Unexpected feeding conditions (high densities of small crushable prey with low flesh to shell mass ratios) at the Yellow Sea staging site of red knots caused the predictions by Battley and colleagues (Battley et al., 2005), which we thought were quite robust, to be rejected on the basis of the empirical scrutiny presented here. In fact, the food conditions in Bohai Bay were so far outside the previously described range (van Gils et al., 2005a) that we have here presented a new combination of phenotypes and environments. This indicates that the phenotype of these migrants is even more flexible than we thought (Piersma and van Gils, 2011).

Clearly, selection pressures to make the most of the environmental context encountered, in this case to raise to the challenge of refuelling as fast and as economically as possible, leads to reductions in the digestive apparatus so that wastage of capacity is reduced. This yields the general point that for metabolic machinery, at least in time-stressed migrating birds, safety factors (Diamond, 1993; Diamond, 2002) are kept small. Thus, the red knots staging in Bohai Bay, China, in comparison with red knots elsewhere in the world, provide a truly elegant example of the principle of symmorphosis (Taylor and Weibel, 1981; Weibel, 2000).

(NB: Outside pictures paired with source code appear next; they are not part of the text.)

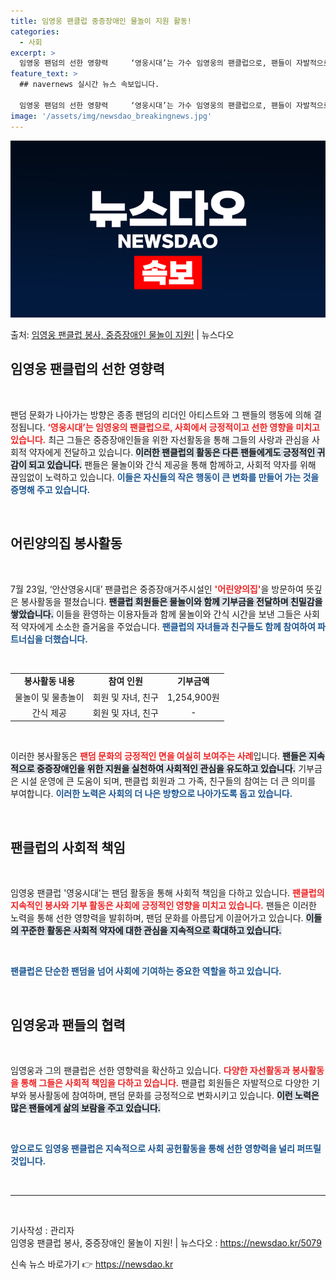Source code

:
 ```yaml
---
title: 임영웅 팬클럽 중증장애인 물놀이 지원 활동!
categories:
  - 사회
excerpt: >
  임영웅 팬덤의 선한 영향력     ‘영웅시대’는 가수 임영웅의 팬클럽으로, 팬들이 자발적으로 모여 봉사활동을…
feature_text: >
  ## navernews 실시간 뉴스 속보입니다.

  임영웅 팬덤의 선한 영향력     ‘영웅시대’는 가수 임영웅의 팬클럽으로, 팬들이 자발적으로 모여 봉사활동을…
image: '/assets/img/newsdao_breakingnews.jpg'
---
```


![뉴스다오 속보](/assets/img/newsdao_breakingnews.jpg)

<p>출처: <a href="https://newsdao.kr/5079" rel="dofollow">임영웅 팬클럽 봉사, 중증장애인 물놀이 지원!</a> | 뉴스다오</p>

<h2 data-ke-size="size26">임영웅 팬클럽의 선한 영향력</h2>

<p data-ke-size="size16">&nbsp;</p>

팬덤 문화가 나아가는 방향은 종종 팬덤의 리더인 아티스트와 그 팬들의 행동에 의해 결정됩니다. <b><span style="color: #ee2323;">‘영웅시대’는 임영웅의 팬클럽으로, 사회에서 긍정적이고 선한 영향을 미치고 있습니다.</span></b> 최근 그들은 중증장애인들을 위한 자선활동을 통해 그들의 사랑과 관심을 사회적 약자에게 전달하고 있습니다. <b><span style="background-color: #21538527;">이러한 팬클럽의 활동은 다른 팬들에게도 긍정적인 귀감이 되고 있습니다.</span></b> 팬들은 물놀이와 간식 제공을 통해 함께하고, 사회적 약자를 위해 끊임없이 노력하고 있습니다. <b><span style="color: #1a5490;">이들은 자신들의 작은 행동이 큰 변화를 만들어 가는 것을 증명해 주고 있습니다.</span></b>

<p data-ke-size="size16">&nbsp;</p>

<h2 data-ke-size="size26">어린양의집 봉사활동</h2>

<p data-ke-size="size16">&nbsp;</p>

7월 23일, ‘안산영웅시대’ 팬클럽은 중증장애거주시설인 <b><span style="color: #ee2323;">'어린양의집'</span></b>을 방문하여 뜻깊은 봉사활동을 펼쳤습니다. <b><span style="background-color: #21538527;">팬클럽 회원들은 물놀이와 함께 기부금을 전달하며 친밀감을 쌓았습니다.</span></b> 이들을 환영하는 이용자들과 함께 물놀이와 간식 시간을 보낸 그들은 사회적 약자에게 소소한 즐거움을 주었습니다. <b><span style="color: #1a5490;">팬클럽의 자녀들과 친구들도 함께 참여하여 파트너십을 더했습니다.</span></b>

<p data-ke-size="size16">&nbsp;</p>

<table style="width: 100%; border-collapse: collapse;">
    <tbody>
        <tr>
            <td style="text-align: center; height: 17px;"><b>봉사활동 내용</b></td>
            <td style="text-align: center; height: 17px;"><b>참여 인원</b></td>
            <td style="text-align: center; height: 17px;"><b>기부금액</b></td>
        </tr>
        <tr>
            <td style="text-align: center; height: 17px;">물놀이 및 물총놀이</td>
            <td style="text-align: center; height: 17px;">회원 및 자녀, 친구</td>
            <td style="text-align: center; height: 17px;">1,254,900원</td>
        </tr>
        <tr>
            <td style="text-align: center; height: 17px;">간식 제공</td>
            <td style="text-align: center; height: 17px;">회원 및 자녀, 친구</td>
            <td style="text-align: center; height: 17px;">-</td>
        </tr>
    </tbody>
</table>

<p data-ke-size="size16">&nbsp;</p>

이러한 봉사활동은 <b><span style="color: #ee2323;">팬덤 문화의 긍정적인 면을 여실히 보여주는 사례</span></b>입니다. <b><span style="background-color: #21538527;">팬들은 지속적으로 중증장애인을 위한 지원을 실천하여 사회적인 관심을 유도하고 있습니다.</span></b> 기부금은 시설 운영에 큰 도움이 되며, 팬클럽 회원과 그 가족, 친구들의 참여는 더 큰 의미를 부여합니다. <b><span style="color: #1a5490;">이러한 노력은 사회의 더 나은 방향으로 나아가도록 돕고 있습니다.</span></b>

<p data-ke-size="size16">&nbsp;</p>

<h2 data-ke-size="size26">팬클럽의 사회적 책임</h2>

<p data-ke-size="size16">&nbsp;</p>

임영웅 팬클럽 '영웅시대'는 팬덤 활동을 통해 사회적 책임을 다하고 있습니다. <b><span style="color: #ee2323;">팬클럽의 지속적인 봉사와 기부 활동은 사회에 긍정적인 영향을 미치고 있습니다.</span></b> 팬들은 이러한 노력을 통해 선한 영향력을 발휘하며, 팬덤 문화를 아름답게 이끌어가고 있습니다. <b><span style="background-color: #21538527;">이들의 꾸준한 활동은 사회적 약자에 대한 관심을 지속적으로 확대하고 있습니다.</span></b> 

<p data-ke-size="size16">&nbsp;</p>

<b><span style="color: #1a5490;">팬클럽은 단순한 팬덤을 넘어 사회에 기여하는 중요한 역할을 하고 있습니다.</span></b>

<p data-ke-size="size16">&nbsp;</p>

<h2 data-ke-size="size26">임영웅과 팬들의 협력</h2>

<p data-ke-size="size16">&nbsp;</p>

임영웅과 그의 팬클럽은 선한 영향력을 확산하고 있습니다. <b><span style="color: #ee2323;">다양한 자선활동과 봉사활동을 통해 그들은 사회적 책임을 다하고 있습니다.</span></b> 팬클럽 회원들은 자발적으로 다양한 기부와 봉사활동에 참여하며, 팬덤 문화를 긍정적으로 변화시키고 있습니다. <b><span style="background-color: #21538527;">이런 노력은 많은 팬들에게 삶의 보람을 주고 있습니다.</span></b> 

<p data-ke-size="size16">&nbsp;</p>

<b><span style="color: #1a5490;">앞으로도 임영웅 팬클럽은 지속적으로 사회 공헌활동을 통해 선한 영향력을 널리 퍼뜨릴 것입니다.</span></b>

<p data-ke-size="size16">&nbsp;</p>

<hr>

<p data-ke-size="size16">&nbsp;</p> 

기사작성 : 관리자  
임영웅 팬클럽 봉사, 중증장애인 물놀이 지원! | 뉴스다오  : <a href="https://newsdao.kr/5079" target="_blank">https://newsdao.kr/5079</a> 

신속 뉴스 바로가기 👉 <a href="https://newsdao.kr" rel="dofollow">https://newsdao.kr</a>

We thank Wei-Guo Jin for catching red knots and Xuan Zhang for helping with this, Rui-Ding Zhao and Lei Guan for field assistance, Sytze Pruiksma for invaluable help during the digestion experiments, Marc Lavaleye for mollusc identification and Bob Loos for administering Global Flyway Network finances. We thank the Forestry Department of Hebei Province for permission to work and catch wild animals in Tangshan City. We are grateful for the support for our field research from Ming-Lu Wu from the Forestry Department of Hebei Province. We thank Thomas Oudman for helping with sampling bivalves in the Wadden Sea and Banc d'Arguin and measuring and plotting shell breaking forces, Phil Battley and anonymous reviewers for constructive feedback and Dick Visser for bringing the figures up to his standard.